Description
The International Union, United Automobile, Aerospace, and Agricultural Implement Workers of America, better known as the United Auto Workers (UAW), is an American labor union that represents workers in the United States (including Puerto Rico) and Canada. It was founded as part of the Congress of Industrial Organizations (CIO) in the 1930s and grew rapidly from 1936 to the 1950s. The union played a major role in the liberal wing of the Democratic Party under the leadership of Walter Reuther (president 1946–1970). It was known for gaining high wages and pensions for auto workers, but it was unable to unionize auto plants built by foreign-based car makers in the South after the 1970s, and it went into a steady decline in membership; reasons for this included increased automation, decreased use of labor, movements of manufacturing (including reaction to NAFTA), and increased globalization.

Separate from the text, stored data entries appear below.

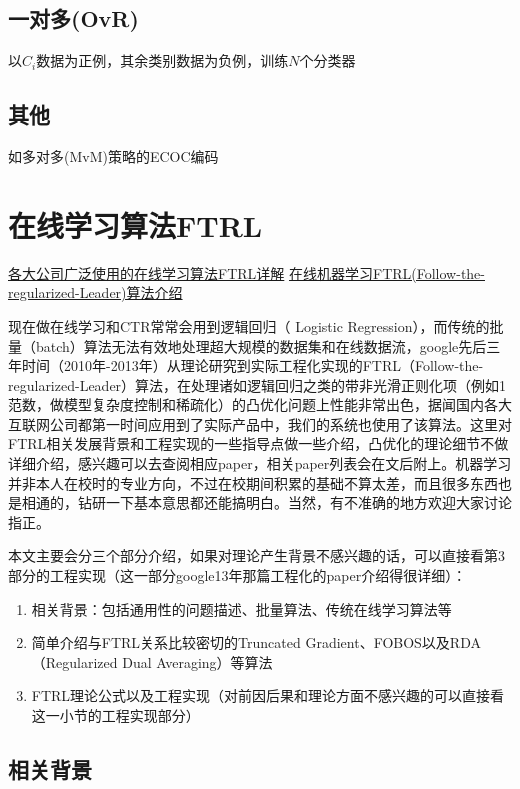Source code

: \documentclass[10pt,a4paper]{ctexbook}
\begin{document}
\subsection{一对多(OvR)}
以$C_{i}$数据为正例，其余类别数据为负例，训练$N$个分类器

\subsection{其他}
如多对多(MvM)策略的ECOC编码


\section{在线学习算法FTRL}
\href{http://www.cnblogs.com/EE-NovRain/p/3810737.html}{各大公司广泛使用的在线学习算法FTRL详解}
\href{https://zhuanlan.zhihu.com/dataman/20447450}{在线机器学习FTRL(Follow-the-regularized-Leader)算法介绍}

现在做在线学习和CTR常常会用到逻辑回归（ Logistic Regression），而传统的批量（batch）算法无法有效地处理超大规模的数据集和在线数据流，google先后三年时间（2010年-2013年）从理论研究到实际工程化实现的FTRL（Follow-the-regularized-Leader）算法，在处理诸如逻辑回归之类的带非光滑正则化项（例如1范数，做模型复杂度控制和稀疏化）的凸优化问题上性能非常出色，据闻国内各大互联网公司都第一时间应用到了实际产品中，我们的系统也使用了该算法。这里对FTRL相关发展背景和工程实现的一些指导点做一些介绍，凸优化的理论细节不做详细介绍，感兴趣可以去查阅相应paper，相关paper列表会在文后附上。机器学习并非本人在校时的专业方向，不过在校期间积累的基础不算太差，而且很多东西也是相通的，钻研一下基本意思都还能搞明白。当然，有不准确的地方欢迎大家讨论指正。

本文主要会分三个部分介绍，如果对理论产生背景不感兴趣的话，可以直接看第3部分的工程实现（这一部分google13年那篇工程化的paper介绍得很详细）：
\begin{enumerate}
\item 相关背景：包括通用性的问题描述、批量算法、传统在线学习算法等
\item 简单介绍与FTRL关系比较密切的Truncated Gradient、FOBOS以及RDA（Regularized Dual Averaging）等算法
\item FTRL理论公式以及工程实现（对前因后果和理论方面不感兴趣的可以直接看这一小节的工程实现部分）
\end{enumerate}


\subsection{相关背景}
\end{document}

UAW members in the 21st century work in industries including autos and auto parts, health care, casino gambling, and higher education. The union is headquartered in Detroit, Michigan. It has more than 391,000 active members and more than 580,000 retired members in over 600 local unions, and holds 1,150 contracts with some 1,600 employers.
Technical, Office, and Professional (TOP) Workers
District 65, a former affiliate of the Retail, Wholesale and Department Store Union that included as a predecessor the United Office and Professional Workers of America, merged into the UAW in 1989.
In 2008, the 6,500 postdoctoral scholars (postdocs) at the ten campuses of the University of California, who, combined, account for 10% of the postdocs in the nation, voted to affiliate with the UAW, creating the largest union for postdoctoral scholars in the country: UAW Local 5810.
The expansion of UAW to academic circles, postdoctoral researchers in particular, was significant in that the move helped secure advances in pay that made unionized academic researchers among the best compensated in the country in addition to gaining unprecedented rights and protections.